Of course, as many of our leading male writers have pointed out over the past week, we have all come a long way since the days of New Balls Please. Sometimes, over the past three decades, it has seemed that hardly a week could go by without the publication of yet another study raising new and ever more provocative topics.
What kind of male orgasm is now politically acceptable? Why is the all- important role that men play in modern society so often taken for granted - indeed, sometimes not even mentioned at all? What should we do about the media's obsession with unacceptable male role-models, from Jack Nicholson to Liam Gallagher, who reinforce sexist stereotypes of men as randy, unreliable, slobbish and rude? Is it acceptable for a concerned, post-New-Balls man to dress sexily, in figure-hugging jeans? Does conforming to the socially approved habit of, say, removing excess hair from one's nostrils represent an acceptance of an oppressive feminine aesthetic?
Dr Gerry Greer was in the forefront of these urgent male debates. When he revealed to a shocked world that, at the age of 19, he had been sexually harassed by an older woman, many of his fellow male writers were quick to confess that they too had been traumatised by ravening, exploitative women. For the first time, it became movingly clear that, in a very real sense, all men were essentially victims.

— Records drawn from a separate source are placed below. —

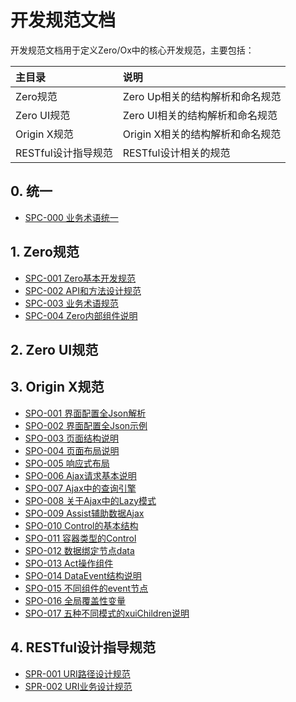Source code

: # 开发规范文档

开发规范文档用于定义Zero/Ox中的核心开发规范，主要包括：

| 主目录 | 说明 |
| :--- | :--- |
| Zero规范 | Zero Up相关的结构解析和命名规范 |
| Zero UI规范 | Zero UI相关的结构解析和命名规范 |
| Origin X规范 | Origin X相关的结构解析和命名规范 |
| RESTful设计指导规范 | RESTful设计相关的规范 |

## 0. 统一

* [SPC-000 业务术语统一](/specification/main/spc-000-ye-wu-zhu-yu-gui-fan.html)

## 1. Zero规范

* [SPC-001 Zero基本开发规范](/specification/1-zerogui-fan/spc-001-zeroji-ben-kai-fa-gui-fan.html)
* [SPC-002 API和方法设计规范](/specification/1-zerogui-fan/spc-002-apihe-fang-fa-she-ji-gui-fan.html)
* [SPC-003 业务术语规范](/specification/1-zerogui-fan/spc-003-ye-wu-zhu-yu-gui-fan.html)
* [SPC-004 Zero内部组件说明](/specification/1-zerogui-fan/spc-004-zeronei-bu-zu-jian-shuo-ming.md)

## 2. Zero UI规范

## 3. Origin X规范

* [SPO-001 界面配置全Json解析](/specification/3-origin-xgui-fan/spo-001-jie-mian-pei-zhi-quan-json-jie-xi.html)
* [SPO-002 界面配置全Json示例](/specification/3-origin-xgui-fan/spo-002-jie-mian-pei-zhi-quan-json-shi-li.html)
* [SPO-003 页面结构说明](/specification/3-origin-xgui-fan/spo-003-bu-ju-pei-zhi-gui-fan.html)
* [SPO-004 页面布局说明](/specification/3-origin-xgui-fan/spo-004-ye-mian-bu-ju-shuo-ming.html)
* [SPO-005 响应式布局](/specification/3-origin-xgui-fan/spo-005-xiang-ying-shi-bu-ju.html)
* [SPO-006 Ajax请求基本说明](/specification/3-origin-xgui-fan/spo-006-ajaxqing-qiu-ji-ben-shuo-ming.html)
* [SPO-007 Ajax中的查询引擎](/specification/3-origin-xgui-fan/spo-007-ajaxzhong-de-cha-xun-yin-qing.html)
* [SPO-008 关于Ajax中的Lazy模式](/specification/3-origin-xgui-fan/spo-008-guan-yu-ajax-zhong-de-lazy-mo-shi.html)
* [SPO-009 Assist辅助数据Ajax](/specification/3-origin-xgui-fan/spo-009-assistfu-zhu-shu-ju-ajax.html)
* [SPO-010 Control的基本结构](/specification/3-origin-xgui-fan/spo-010-controlde-ji-ben-jie-gou.html)
* [SPO-011 容器类型的Control](/specification/3-origin-xgui-fan/spo-011-rong-qi-lei-xing-de-control.html)
* [SPO-012 数据绑定节点data](/specification/3-origin-xgui-fan/spo-012-shu-ju-bang-ding-jie-dian-data.html)
* [SPO-013 Act操作组件](/specification/3-origin-xgui-fan/spo-013-actcao-zuo-zu-jian.html)
* [SPO-014 DataEvent结构说明](/specification/3-origin-xgui-fan/spo-014-dataeventpei-zhi-shuo-ming.html)
* [SPO-015 不同组件的event节点](/specification/3-origin-xgui-fan/spo-015-bu-tong-zu-jian-de-event-jie-dian.html)
* [SPO-016 全局覆盖性变量](/specification/3-origin-xgui-fan/spo-016-quan-ju-fu-gai-xing-bian-liang.html)
* [SPO-017 五种不同模式的xuiChildren说明](/specification/3-origin-xgui-fan/spo-017-wu-zhong-bu-tong-mo-shi-de-xuichildren-shuo-ming.html)

## 4. RESTful设计指导规范

* [SPR-001 URI路径设计规范](/specification/4-restfulshe-ji-zhi-dao-gui-fan/spr-001-urilu-jing-she-ji-gui-fan.html)
* [SPR-002 URI业务设计规范](/specification/4-restfulshe-ji-zhi-dao-gui-fan/spr-002-uriye-wu-she-ji-gui-fan.html)



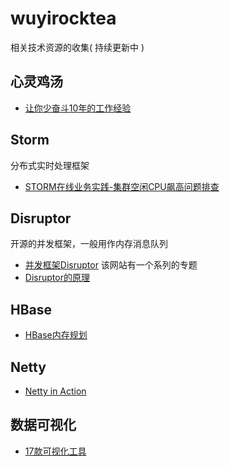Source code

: # wuyirocktea
相关技术资源的收集( 持续更新中 )

## 心灵鸡汤
- [让你少奋斗10年的工作经验](http://ms.csdn.net/geek/82647)

## Storm
分布式实时处理框架
- [STORM在线业务实践-集群空闲CPU飙高问题排查](http://daiwa.ninja/index.php/2015/07/18/storm-cpu-overload/)

## Disruptor
开源的并发框架，一般用作内存消息队列
- [并发框架Disruptor](http://ifeve.com/disruptor/) 该网站有一个系列的专题
- [Disruptor的原理](http://www.360doc.com/content/15/0131/11/11962419_445188581.shtml)

## HBase
- [HBase内存规划](http://hbasefly.com/2016/06/18/hbase-practise-ram/)

## Netty
- [Netty in Action](http://ifeve.com/netty-in-action/)

## 数据可视化
- [17款可视化工具](http://www.afenxi.com/post/19680)
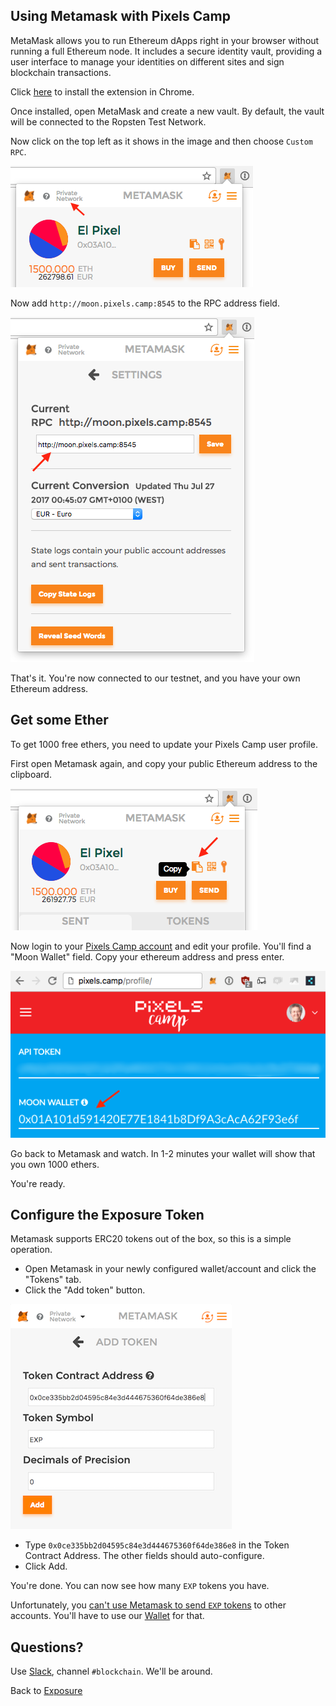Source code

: ## Using Metamask with Pixels Camp

MetaMask allows you to run Ethereum dApps right in your browser without running a full Ethereum node. It includes a secure identity vault, providing a user interface to manage your identities on different sites and sign blockchain transactions.

Click [here][5] to install the extension in Chrome.

Once installed, open MetaMask and create a new vault. By default, the vault will be connected to the Ropsten Test Network.

Now click on the top left as it shows in the image and then choose `Custom RPC`.

![add custom tesnet](imgs/add-testnet.png)

Now add `http://moon.pixels.camp:8545` to the RPC address field.

![add custom tesnet](imgs/add-rpc.png)

That's it. You're now connected to our testnet, and you have your own Ethereum address.

## Get some Ether

To get 1000 free ethers, you need to update your Pixels Camp user profile.

First open Metamask again, and copy your public Ethereum address to the clipboard.

![copy address](imgs/copy-address.png)

Now login to your [Pixels Camp account][7] and edit your profile. You'll find a "Moon Wallet" field. Copy your ethereum address and press enter.

![copy address](imgs/profile.png)

Go back to Metamask and watch. In 1-2 minutes your wallet will show that you own 1000 ethers.

You're ready.

## Configure the Exposure Token

Metamask supports ERC20 tokens out of the box, so this is a simple operation.

 * Open Metamask in your newly configured wallet/account and click the "Tokens" tab.
 * Click the "Add token" button.

![copy address](imgs/addtoken.png)

 * Type `0x0ce335bb2d04595c84e3d444675360f64de386e8` in the Token Contract Address. The other fields should auto-configure.
 * Click Add.

You're done. You can now see how many `EXP` tokens you have.

Unfortunately, you [can't use Metamask to send `EXP` tokens][11] to other accounts. You'll have to use our [Wallet][12] for that.

## Questions?

Use [Slack][8], channel `#blockchain`. We'll be around.

Back to [Exposure][13]

[1]: https://ethereum.org/
[2]: https://ethereum.org/ether
[3]: http://consensys.github.io/developers/articles/101-noob-intro/
[4]: https://github.com/ethereum/go-ethereum/wiki/Contract-Tutorial
[5]: https://chrome.google.com/webstore/detail/metamask/nkbihfbeogaeaoehlefnkodbefgpgknn
[6]: https://metamask.io/
[7]: https://pixels.camp/
[8]: https://github.com/PixelsCamp/docs/blob/master/SLACK.md
[9]: http://moon.pixels.camp:8547/
[10]: https://github.com/gobitfly/etherchain-light
[11]: http://metamask.consensyssupport.happyfox.com/kb/article/4-managing-tokens
[12]: MEW.md
[13]: README.md

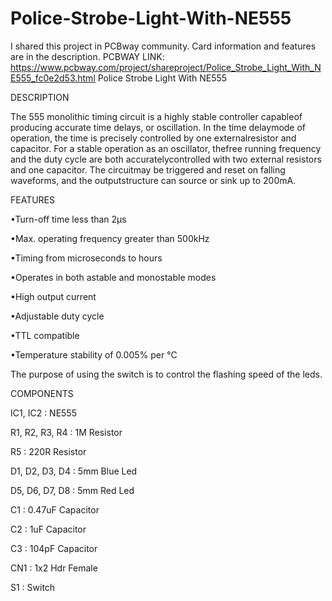 # Police-Strobe-Light-With-NE555
I shared this project in PCBway community. Card information and features are in the description. PCBWAY LINK: https://www.pcbway.com/project/shareproject/Police_Strobe_Light_With_NE555_fc0e2d53.html
Police Strobe Light With NE555

 

DESCRIPTION

The 555 monolithic timing circuit is a highly stable controller capableof producing accurate time delays, or oscillation. In the time delaymode of operation, the time is precisely controlled by one externalresistor and capacitor. For a stable operation as an oscillator, thefree running frequency and the duty cycle are both accuratelycontrolled with two external resistors and one capacitor. The circuitmay be triggered and reset on falling waveforms, and the outputstructure can source or sink up to 200mA.

FEATURES

•Turn-off time less than 2μs

•Max. operating frequency greater than 500kHz

•Timing from microseconds to hours

•Operates in both astable and monostable modes

•High output current

•Adjustable duty cycle

•TTL compatible

•Temperature stability of 0.005% per °C

 

The purpose of using the switch is to control the flashing speed of the leds.

 

COMPONENTS

IC1, IC2 : NE555

R1, R2, R3, R4 : 1M Resistor

R5 : 220R Resistor

D1, D2, D3, D4 : 5mm Blue Led

D5, D6, D7, D8 : 5mm Red Led

C1 : 0.47uF Capacitor

C2 : 1uF Capacitor

C3 : 104pF Capacitor

CN1 : 1x2 Hdr Female

S1 : Switch
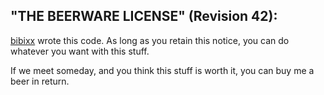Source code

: ## "THE BEERWARE LICENSE" (Revision 42):
[bibixx](mailto:bartosz+a.github@legiec.io) wrote this code. As long as you retain this notice, you can do whatever you want with this stuff.

If we meet someday, and you think this stuff is worth it, you can buy me a beer in return.
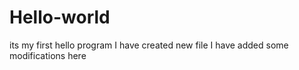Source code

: # Hello-world
its my first hello program
I have created new file
I have added some modifications here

Now and then, a woman would try to enter the debate with contributions which all right-thinking men quickly recognised as misguided, opinionated or simply irrelevant.
Encouraged by the flukish success of the American best-seller Iron Joanna, an absurd and frankly rather sinister new-age volume which encouraged women to go to the woods together and get in touch with their inner bitches, British writers like Nellie Lyndon and Davida Thomas published books expressing a female perspective on the gender debate. They were widely ridiculed by all right-thinking men as hopeless inadequates whose views were utterly irrelevant to what was essentially an all-male debate.
Not that the views of Dr Gerry Greer always found favour with what the media had come to describe as "the brotherhood". On one occasion he fell out with a fellow writer who had falsely alleged that Greer's views on parenthood had been informed by a decision to have a vasectomy at the age of 25. A discussion ensued in which Gerry described his critic as a bald-pated git with fuck-me brogues and three pairs of socks stuffed down the front of his underpants.
If, at this point, certain people had become tired of the debate, they did not include publishers or features editors. Dr Greer was paid pounds 500,000 to update his views. The Daily Telegraph excitedly serialised it for a week. Less important news topics - the world economy, the future of Europe, the rise of biotechnology, the death of the countryside - were kicked out of the broadsheet newspapers to make way for page after page in which every prominent media male was asked to react to Dr Greer's exciting new views.
Naturally, there were a few nay-sayers and sexists who argued that, after 30 years, the New Balls debate had become little more than a media circle jerk of interest only to the writers participating in it. It was said that most of the questions being discussed by this small, self-obsessed group of pundits were utterly irrelevant to the lives of men in the outside world, earning a living or bringing up a family. The subject had become dull, it was argued. While the discussion of gender relations had once been important, there really were rather more urgent matters to discuss at the end of the millennium.
It was even suggested that, in the acres of newsprint devoted to the issue, the reactions of one or two women might occasionally have been of interest. Unfortunately, none could be found who gave a toss about Dr Gerry Greer and his new, improved views on the whole man.